In preparing for this issue of Utility Fleet Professional, we began asking ourselves what exactly constitutes telematics in the realm of fleet management. Our searches of several industry databases, for example, turned up a long list of systems that are associated with the term. Those include accident management systems, alarms/warning systems, audiovisual equipment, backing safety systems, backup alarms, collision warning systems, onboard computers, electronic obstacle detection, electronic safety devices, engine monitoring and controls, GPS tracking, ignition interlocks, mobile data terminals, rearview camera systems, vehicle monitoring systems, video safety systems and video surveillance equipment.
While we make plans to cover this growing area of interest in future issues – with a focus on what fleet managers need to know – we’re hoping to gain some valuable insight at the Telematics for Fleet Management USA 2012 conference (www.telematicsupdate.com/fleet/) scheduled to be held in Atlanta in mid-November.
The focus of the conference is “Fleet Telematics Geared for Mass Market: Utilize Data, Heightened Applications and Connectivity to Deliver ROI for Fleet Operators.” Topics on this year’s agenda include:
• Create Transparent and Seamless Fleet Operations: Understand the types of benchmarking – such as performance and energy – relevant to fleet operations to give context to data and visibility to fleet managers for operational efficiency.
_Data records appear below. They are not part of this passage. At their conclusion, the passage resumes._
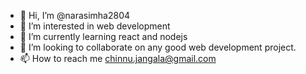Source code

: - 👋 Hi, I’m @narasimha2804
- 👀 I’m interested in web development
- 🌱 I’m currently learning react and nodejs
- 💞️ I’m looking to collaborate on any good web development project.
- 📫 How to reach me chinnu.jangala@gmail.com 

<!---
narasimha2804/narasimha2804 is a ✨ special ✨ repository because its `README.md` (this file) appears on your GitHub profile.
You can click the Preview link to take a look at your changes.
--->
• Establish OEM’s Priorities from a Fleet Perspective: Understand which additional data is being sent to the engine bus, such as rpm, odometer, fuel usage in real time, and flow indication to monitor myriad data streams and offer a comprehensive telematics solutions portfolio.
• Software as a Service (SaaS) – Prosper Through Cutting-Edge Business Models: Assess how to adopt a competitive pricing model that takes into account initial setup, usage parameters and opportunities to charge per transaction of data to gain optimum ROI.
• Embracing the 4G Future: Consider the 4G spectrum to integrate new fleet-centric services, such as real-time maps and driver behavior monitoring that will encourage heightened safety and promote fuel efficiency.
The commercial telematics industry has reached a key tipping point, according to conference organizer Telematics Update, which bills itself as “the reference point for automotive telematics, mobile and web industries.” Look for UFP to follow up on this increasingly important topic in the future.